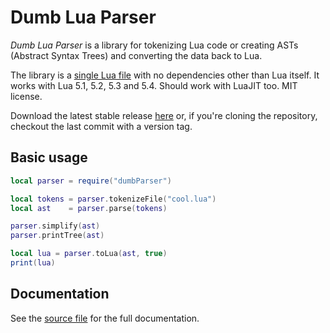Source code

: # Dumb Lua Parser

*Dumb Lua Parser* is a library for tokenizing Lua code or creating ASTs (Abstract Syntax Trees) and converting the data back to Lua.

The library is a [single Lua file](dumbParser.lua) with no dependencies other than Lua itself.
It works with Lua 5.1, 5.2, 5.3 and 5.4. Should work with LuaJIT too.
MIT license.

Download the latest stable release [here](https://github.com/ReFreezed/DumbLuaParser/releases/latest)
or, if you're cloning the repository, checkout the last commit with a version tag.


## Basic usage

```lua
local parser = require("dumbParser")

local tokens = parser.tokenizeFile("cool.lua")
local ast    = parser.parse(tokens)

parser.simplify(ast)
parser.printTree(ast)

local lua = parser.toLua(ast, true)
print(lua)
```


## Documentation

See the [source file](dumbParser.lua) for the full documentation.

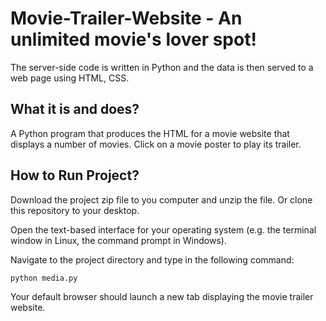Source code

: # Movie-Trailer-Website - An unlimited movie's lover spot! 

The server-side code is written in Python and the data is then served to a web page using
HTML, CSS.

## What it is and does?

A Python program that produces the HTML for a movie website that displays
a number of movies. Click on a movie poster to play its trailer.

## How to Run Project?

Download the project zip file to you computer and unzip the file. Or clone this
repository to your desktop.

Open the text-based interface for your operating system (e.g. the terminal
window in Linux, the command prompt in Windows).

Navigate to the project directory and type in the following command:

```bash
python media.py
```

Your default browser should launch a new tab displaying the movie trailer website.
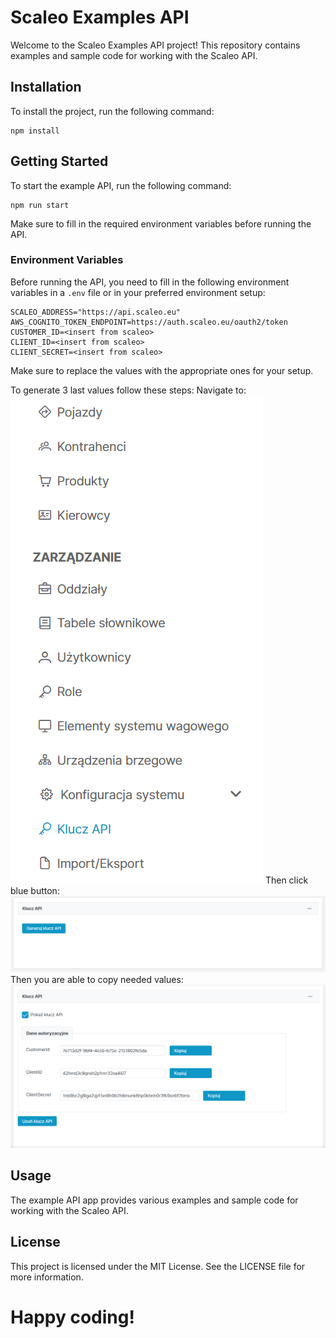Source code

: # Scaleo Examples API

Welcome to the Scaleo Examples API project! This repository contains examples and sample code for working with the Scaleo API.

## Installation

To install the project, run the following command:

```
npm install
```

## Getting Started

To start the example API, run the following command:

```
npm run start
```

Make sure to fill in the required environment variables before running the API.

### Environment Variables

Before running the API, you need to fill in the following environment variables in a `.env` file or in your preferred environment setup:

```
SCALEO_ADDRESS="https://api.scaleo.eu"
AWS_COGNITO_TOKEN_ENDPOINT=https://auth.scaleo.eu/oauth2/token
CUSTOMER_ID=<insert from scaleo>
CLIENT_ID=<insert from scaleo>
CLIENT_SECRET=<insert from scaleo>
```

Make sure to replace the values with the appropriate ones for your setup.

To generate 3 last values follow these steps:
Navigate to:
![](assets/management.png)
Then click blue button:
![](assets/generate_key.png)
Then you are able to copy needed values:
![](assets/api_keys.png)

## Usage

The example API app provides various examples and sample code for working with the Scaleo API.

## License

This project is licensed under the MIT License. See the LICENSE file for more information.

# Happy coding!
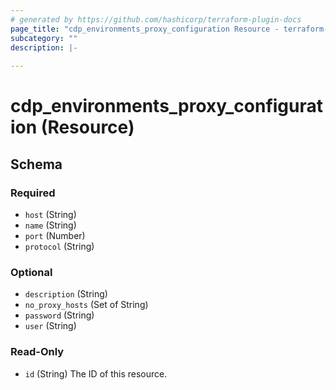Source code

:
 ```yaml
---
# generated by https://github.com/hashicorp/terraform-plugin-docs
page_title: "cdp_environments_proxy_configuration Resource - terraform-provider-cdp"
subcategory: ""
description: |-
  
---
```


# cdp_environments_proxy_configuration (Resource)





<!-- schema generated by tfplugindocs -->
## Schema

### Required

- `host` (String)
- `name` (String)
- `port` (Number)
- `protocol` (String)

### Optional

- `description` (String)
- `no_proxy_hosts` (Set of String)
- `password` (String)
- `user` (String)

### Read-Only

- `id` (String) The ID of this resource.



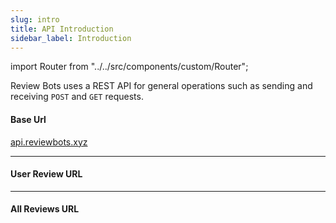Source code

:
 ```yaml
---
slug: intro
title: API Introduction
sidebar_label: Introduction
---
```


import Router from "../../src/components/custom/Router";

Review Bots uses a REST API for general operations such as sending and receiving `POST` and `GET` requests.

#### Base Url

[api.reviewbots.xyz](https://api.reviewbots.xyz)

---

#### User Review URL
<Router type="GET" path="/rev/:botID/:userID" />

---

#### All Reviews URL
<Router type="GET" path="/rev/:botID" />
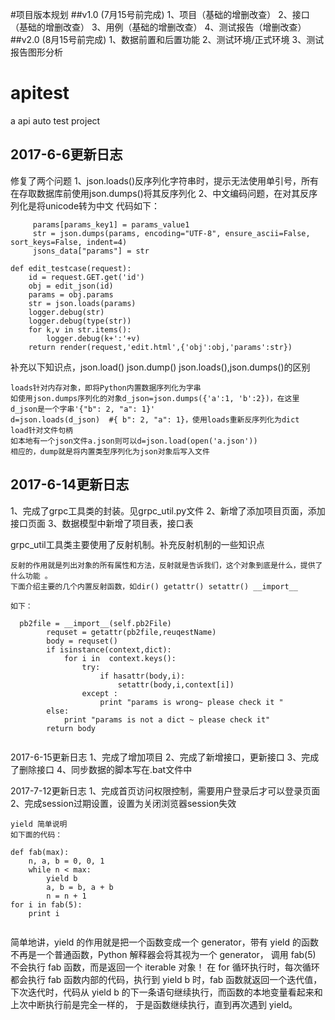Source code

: #项目版本规划
##v1.0   (7月15号前完成)
1、项目（基础的增删改查）
2、接口（基础的增删改查）
3、用例（基础的增删改查）
4、测试报告（增删改查）
##v2.0   (8月15号前完成)
1、数据前置和后置功能
2、测试环境/正式环境
3、测试报告图形分析



# apitest
a  api auto test project  

## 2017-6-6更新日志
修复了两个问题 
1、json.loads()反序列化字符串时，提示无法使用单引号，所有在存取数据库前使用json.dumps()将其反序列化
2、中文编码问题，在对其反序列化是将unicode转为中文
代码如下：
```
     params[params_key1] = params_value1
     str = json.dumps(params, encoding="UTF-8", ensure_ascii=False, sort_keys=False, indent=4)
     jsons_data["params"] = str
```
```
def edit_testcase(request):
    id = request.GET.get('id')
    obj = edit_json(id)
    params = obj.params
    str = json.loads(params)
    logger.debug(str)
    logger.debug(type(str))
    for k,v in str.items():
        logger.debug(k+':'+v)
    return render(request,'edit.html',{'obj':obj,'params':str})
```
补充以下知识点，json.load() json.dump() json.loads(),json.dumps()的区别
```
loads针对内存对象，即将Python内置数据序列化为字串
如使用json.dumps序列化的对象d_json=json.dumps({'a':1, 'b':2})，在这里d_json是一个字串'{"b": 2, "a": 1}'
d=json.loads(d_json)  #{ b": 2, "a": 1}，使用loads重新反序列化为dict
load针对文件句柄
如本地有一个json文件a.json则可以d=json.load(open('a.json'))
相应的，dump就是将内置类型序列化为json对象后写入文件
```
## 2017-6-14更新日志
1、完成了grpc工具类的封装。见grpc_util.py文件
2、新增了添加项目页面，添加接口页面
3、数据模型中新增了项目表，接口表

grpc_util工具类主要使用了反射机制。补充反射机制的一些知识点
```
反射的作用就是列出对象的所有属性和方法，反射就是告诉我们，这个对象到底是什么，提供了什么功能 。
下面介绍主要的几个内置反射函数，如dir() getattr() setattr() __import__

如下：

  pb2file = __import__(self.pb2File)
        requset = getattr(pb2file,reuqestName)
        body = requset()
        if isinstance(context,dict):
            for i in  context.keys():
                try:
                    if hasattr(body,i):
                        setattr(body,i,context[i])
                except :
                    print "params is wrong~ please check it "
        else:
            print "params is not a dict ~ please check it"
        return body
 
```
2017-6-15更新日志
1、完成了增加项目
2、完成了新增接口，更新接口
3、完成了删除接口
4、同步数据的脚本写在.bat文件中

2017-7-12更新日志
1、完成首页访问权限控制，需要用户登录后才可以登录页面
2、完成session过期设置，设置为关闭浏览器session失效
```
yield 简单说明
如下面的代码：

def fab(max): 
    n, a, b = 0, 0, 1 
    while n < max: 
        yield b 
        a, b = b, a + b 
        n = n + 1 
for i in fab(5):
    print i
		
```
简单地讲，yield 的作用就是把一个函数变成一个 generator，带有 yield 的函数不再是一个普通函数，Python 解释器会将其视为一个 generator，
调用 fab(5) 不会执行 fab 函数，而是返回一个 iterable 对象！
在 for 循环执行时，每次循环都会执行 fab 函数内部的代码，执行到 yield b 时，fab 函数就返回一个迭代值，
下次迭代时，代码从 yield b 的下一条语句继续执行，而函数的本地变量看起来和上次中断执行前是完全一样的，
于是函数继续执行，直到再次遇到 yield。

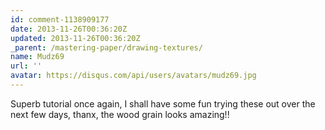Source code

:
 ```yaml
---
id: comment-1138909177
date: 2013-11-26T00:36:20Z
updated: 2013-11-26T00:36:20Z
_parent: /mastering-paper/drawing-textures/
name: Mudz69
url: ''
avatar: https://disqus.com/api/users/avatars/mudz69.jpg
---
```


Superb tutorial once again, I shall have some fun trying these out over the next
few days, thanx, the wood grain looks amazing!!
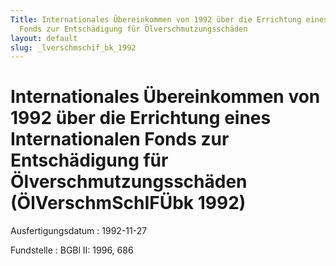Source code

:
 ```yaml
---
Title: Internationales Übereinkommen von 1992 über die Errichtung eines  Internationalen
  Fonds zur Entschädigung für Ölverschmutzungsschäden
layout: default
slug: _lverschmschif_bk_1992
---
```


# Internationales Übereinkommen von 1992 über die Errichtung eines  Internationalen Fonds zur Entschädigung für Ölverschmutzungsschäden (ÖlVerschmSchIFÜbk 1992)

Ausfertigungsdatum
:   1992-11-27

Fundstelle
:   BGBl II: 1996, 686

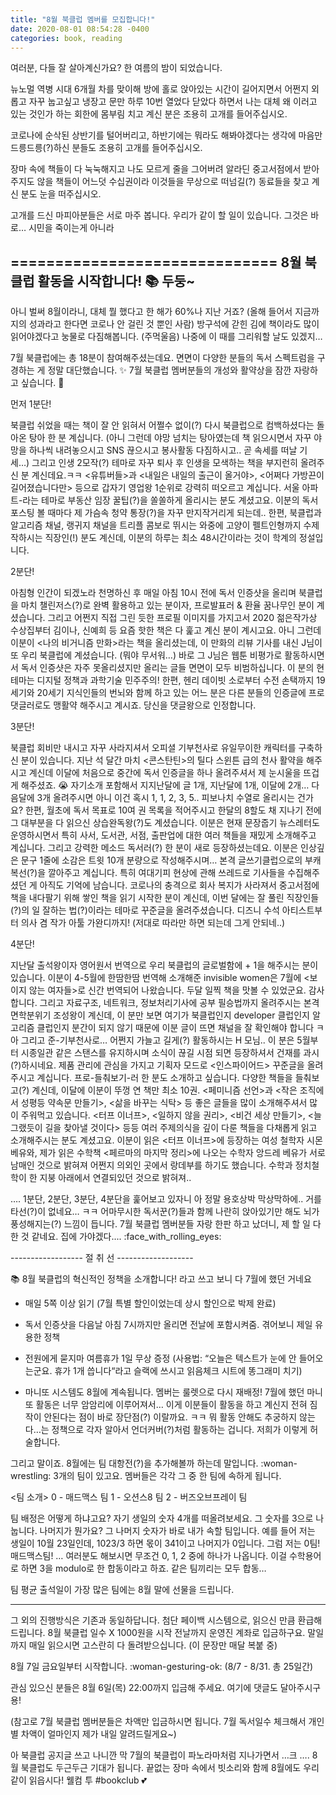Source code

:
 ```yaml
---
title: "8월 북클럽 멤버를 모집합니다!"
date: 2020-08-01 08:54:28 -0400
categories: book, reading
---
```


여러분, 다들 잘 살아계신가요?  한 여름의 밤이 되었습니다.

뉴노멀 역병 시대 6개월 차를 맞이해 방에 홀로 앉아있는 시간이 길어지면서 어쩐지 외롭고 자꾸 눕고싶고 냉장고 문만 하루 10번 열었다 닫았다 하면서 나는 대체 왜 이러고 있는 것인가 하는 회한에 몸부림 치고 계신 분은 조용히 고개를 들어주십시오.

코로나에 순삭된 상반기를 털어버리고, 하반기에는 뭐라도 해봐야겠다는 생각에 마음만 드릉드릉(?)하신 분들도 조용히 고개를 들어주십시오.

장마 속에 책들이 다 눅눅해지고 나도 모르게 줄을 그어버려 알라딘 중고서점에서 받아주지도 않을 책들이 어느덧 수십권이라 이것들을 무상으로 떠넘길(?) 동료들을 찾고 계신 분도 눈을 떠주십시오.

고개를 드신 마피아분들은 서로 마주 봅니다.  우리가 같이 할 일이 있습니다. 그것은 바로…  시민을 죽이는게 아니라 



==============================
8월 북클럽 활동을 시작합니다!  :books:  두둥~
-------------------------------


아니 벌써 8월이라니, 대체 뭘 했다고 한 해가 60%나 지난 거죠? (올해 들어서 지금까지의 성과라고 한다면 코로나 안 걸린 것 뿐인 사람)
방구석에 갇힌 김에 책이라도 많이 읽어야겠다고 눙물로 다짐해봅니다. (주먹울음)  나중에 이 때를 그리워할 날도 있겠지…

7월 북클럽에는 총 18분이 참여해주셨는데요. 면면이 다양한 분들의 독서 스펙트럼을 구경하는 게 정말 대단했습니다. :sparkles:
7월 북클럽 멤버분들의 개성와 활약상을 잠깐 자랑하고 싶습니다.  :dancer:


먼저 1분단!

북클럽 쉬었을 때는 책이 잘 안 읽혀서 어쩔수 없이(?) 다시 북클럽으로 컴백하셨다는 돌아온 탕아 한 분 계십니다. (아니 그런데 야망 넘치는 탕아였는데 책 읽으시면서 자꾸 야망을 하나씩 내려놓으시고 SNS 끊으시고 봉사활동 다짐하시고..   곧 속세를 떠날 기세…)
그리고 인생 2모작(?) 테마로 자꾸 퇴사 후 인생을 모색하는 책을 부지런히 올려주신 분 계신데요.ㅋㅋ <유튜버들>과  <내일은 내일의 출근이 올거야>, <어쩌다 가방끈이 길어졌습니다만> 등으로 갑자기 영업왕 1순위로 강력히 떠오르고 계십니다.
서울 아파트-라는 테마로 부동산 임장 꿀팁(?)을 쏠쏠하게 올리시는 분도 계셨고요. 이분의 독서 포스팅 볼 때마다 제 가슴속 청약 통장(?)을 자꾸 만지작거리게 되는데..
한편, 북클럽과 알고리즘 채널, 랭귀지 채널을 트리플 콤보로 뛰시는 와중에 고양이 펠트인형까지 수제작하시는 직장인(!) 분도 계신데, 이분의 하루는 최소 48시간이라는 것이 학계의 정설입니다.


2분단!

아침형 인간이 되겠노라 천명하신 후 매일 아침 10시 전에 독서 인증샷을 올리며 북클럽을 마치 챌린저스(?)로 완벽 활용하고 있는 분이자,  프로발표러 & 환율 꿈나무인 분이 계셨습니다.
그리고 어쩐지 직접 그린 듯한 프로필 이미지를 가지고서 2020 젊은작가상 수상집부터 김이나, 신예희 등 요즘 핫한 책은 다 훑고 계신 분이 계시고요. 아니 그런데 이분이 <나의 비거니즘 만화>라는 책을 올리셨는데, 이 만화의 리뷰 기사를 내신 J님이 또 우리 북클럽에 계셨습니다. (뭐야 무서워…)
바로 그 J님은 웹툰 비평가로 활동하시면서 독서 인증샷은 자주 못올리셨지만 올리는 글들 면면이 모두 비범하십니다. 이 분의 현 테마는 디지털 정책과 과학기술 민주주의!
한편, 헨리 데이빗 소로부터 수전 손택까지 19세기와 20세기 지식인들의 번뇌와 함께 하고 있는 어느 분은 다른 분들의 인증글에 프로댓글러로도 맹활약 해주시고 계시죠. 당신을 댓글왕으로 인정합니다.


3분단!

북클럽 회비만 내시고 자꾸 사라지셔서 오피셜 기부천사로 유일무이한 캐릭터를 구축하신 분이 있습니다. 지난 석 달간 마치 <콘스탄틴>의 틸다 스윈튼 급의 천사 활약을 해주시고 계신데 이달에 처음으로 중간에 독서 인증글을 하나 올려주셔서 제 눈시울을 뜨겁게 해주셨죠. :sob: 자기소개 포함해서 지지난달에 글 1개, 지난달에 1개, 이달에 2개… 다음달에 3개 올려주시면 아니 이건 혹시 1, 1, 2, 3, 5.. 피보나치 수열로 올리시는 건가요?
한편, 월초에 독서 목표로 10여 권 목록을 적어주시고 한달의 8할도 채 지나기 전에 그 대부분을 다 읽으신 상습완독왕(?)도 계셨습니다. 이분은 현재 문장줍기 뉴스레터도 운영하시면서 특히 사서, 도서관, 서점, 출판업에 대한 여러 책들을 재밌게 소개해주고 계십니다.
그리고 강력한 메소드 독서러(?) 한 분이 새로 등장하셨는데요. 이분은 인상깊은 문구 1줄에 소감은 트윗 10개 분량으로 작성해주시며… 본격 글쓰기클럽으로의 부캐 복선(?)을 깔아주고 계십니다. 특히 여대기피 현상에 관해 쓰레드로 기사들을 수집해주셨던 게 아직도 기억에 남습니다.
코로나의 충격으로 회사 복지가 사라져서 중고서점에 책을 내다팔기 위해 쌓인 책을 읽기 시작한 분이 계신데, 이번 달에는 잘 풀린 직장인들(?)의 일 잘하는 법(?)이라는 테마로 꾸준글을 올려주셨습니다. 디즈니 수석 아티스트부터 의사 겸 작가 아툴 가완디까지! (저대로 따라만 하면 되는데 그게 안되네..)


4분단!

지난달 출석왕이자 영어원서 번역으로 우리 북클럽의 글로벌함에 + 1을 해주시는 분이 있습니다. 이분이 4-5월에 한땀한땀 번역해 소개해준 invisible women은 7월에 <보이지 않는 여자들>로 신간 번역되어 나왔습니다. 두달 일찍 책을 맛볼 수 있었군요. 감사합니다.
그리고 자료구조, 네트워크, 정보처리기사에 공부 필승법까지 올려주시는 본격 면학분위기 조성왕이 계신데, 이 분만 보면 여기가 북클럽인지 developer 클럽인지 알고리즘 클럽인지 분간이 되지 않기 때문에 이분 글이 뜨면 채널을 잘 확인해야 합니다 ㅋ
아 그리고 준-기부천사로… 어쩐지 가늘고 길게(?) 활동하시는 H 모님.. 이 분은 5월부터 시종일관 같은 스탠스를 유지하시며 소식이 끊길 시점 되면 등장하셔서 건재를 과시(?)하시네요. 제품 관리에 관심을 가지고 기획자 모드로 <인스파이어드> 꾸준글을 올려주시고 계십니다.
프로-들춰보기-러 한 분도 소개하고 싶습니다. 다양한 책들을 들춰보고(?) 계신데, 이달에 이분이 뚜껑 연 책만 최소 10권. <페미니즘 선언>과 <작은 조직에서 성평등 약속문 만들기>,  <삶을 바꾸는 식탁> 등 좋은 글들을 많이 소개해주셔서 많이 주워먹고 있습니다.
<터프 이너프>, <일하지 않을 권리>, <비건 세상 만들기>, <늘 그랬듯이 길을 찾아낼 것이다> 등등 여러 주제의식을 깊이 다룬 책들을 다채롭게 읽고 소개해주시는 분도 계셨고요. 이분이 읽은 <터프 이너프>에 등장하는 여성 철학자 시몬 베유와,  제가 읽은 수학책 <페르마의 마지막 정리>에 나오는 수학자 앙드레 베유가 서로 남매인 것으로 밝혀져 어쩐지 의외인 곳에서 랑데부를 하기도 했습니다. 수학과 정치철학이 한 지붕 아래에서 연결되있던 것으로 밝혀져..


….
1분단, 2분단, 3분단, 4분단을 훑어보고 있자니 아 정말 용호상박 막상막하에.. 거를 타선(?)이 없네요… ㅋㅋ  어마무시한 독서꾼(?)들과 함께 나란히 앉아있기만 해도 뇌가 풍성해지는(?) 느낌이 듭니다.  7월 북클럽 멤버분들 자랑 한판 하고 났더니,  제 할 일 다 한 것 같네요. 집에 가야겠다.... :face_with_rolling_eyes:




------------------  절 취 선 -------------------


:books:  8월 북클럽의 혁신적인 정책을 소개합니다!   라고 쓰고 보니 다 7월에 했던 거네요

- 매일 5쪽 이상 읽기   (7월 특별 할인이었는데 상시 할인으로 박제 완료)

- 독서 인증샷을 다음날 아침 7시까지만 올리면 전날에 포함시켜줌.  겪어보니 제일 유용한 정책

- 전원에게 묻지마 여름휴가 1일 무상 증정   (사용법:  “오늘은 텍스트가 눈에 안 들어오는군요. 휴가 1개 씁니다“라고 슬랙에 쓰시고 읽음체크 시트에 똥그래미 치기)

- 마니또 시스템도 8월에 계속됩니다. 멤버는 룰렛으로 다시 재배정!
7월에 했던 마니또 활동은 너무 암암리에 이루어져서… 이게 이분들이 활동을 하고 계신지 전혀 짐작이 안된다는 점이 바로 장단점(?) 이랄까요. ㅋㅋ 뭐 활동 안해도 추궁하지 않는다…는 정책으로  각자 알아서 언더커버(?)처럼 활동하는 겁니다. 저희가 이렇게 허술합니다.



그리고 말이죠.  8월에는 팀 대항전(?)을 추가해볼까 하는데 말입니다. :woman-wrestling:
3개의 팀이 있고요. 멤버들은 각각 그 중 한 팀에 속하게 됩니다.


<팀 소개>
0 - 매드맥스 팀
1 - 오션스8 팀
2 - 버즈오브프레이 팀

팀 배정은 어떻게 하냐고요? 자기 생일의 숫자 4개를 떠올려보세요. 그 숫자를 3으로 나눕니다. 나머지가 뭔가요? 그 나머지 숫자가 바로 내가 속할 팀입니다. 
예를 들어 저는 생일이 10월 23일인데, 1023/3 하면 몫이 341이고 나머지가 0입니다. 그럼 저는 0팀! 매드맥스팀!  …
여러분도 해보시면 무조건 0, 1, 2  중에 하나가 나옵니다.  이걸 수학용어로 하면 3을 modulo로 한 합동이라고 하죠. 같은 팀끼리는 모두 합동…  

팀 평균 출석일이 가장 많은 팀에는 8월 말에 선물을 드립니다.

----------

그 외의 진행방식은 기존과 동일하답니다. 첨단 페이백 시스템으로, 읽으신 만큼 환급해드립니다.  8월 북클럽 일수 X 1000원을 시작 전날까지 운영진 계좌로 입금하구요. 말일까지 매일 읽으시면  고스란히 다 돌려받으십니다. (이 문장만 매달 복붙 중)


8월 7일 금요일부터 시작합니다. :woman-gesturing-ok:   (8/7 - 8/31. 총 25일간)

관심 있으신 분들은 8월 6일(목) 22:00까지 입금해 주세요. 여기에 댓글도 달아주시구용!

(참고로 7월 북클럽 멤버분들은 차액만 입금하시면 됩니다. 7월 독서일수 체크해서 개인별 차액이 얼마인지 제가 내일 알려드릴게요~)


아  북클럽 공지글 쓰고 나니깐 막 7월의 북클럽이 파노라마처럼 지나가면서 …크 ….  8월 북클럽도 두근두근 기대가 됩니다.
끝없는 장마 속에서 빗소리와 함께 8월에도 우리 같이 읽읍시다!  웰컴 투 #bookclub :two_hearts:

Exercise: Please transcribe, word for word, every line from the first line of the records above through the line containing "The library is", and leave out any pictures.

Answer to this problem:
Source code

: # Dumb Lua Parser

*Dumb Lua Parser* is a library for tokenizing Lua code or creating ASTs (Abstract Syntax Trees) and converting the data back to Lua.

The library is a [single Lua file](dumbParser.lua) with no dependencies other than Lua itself.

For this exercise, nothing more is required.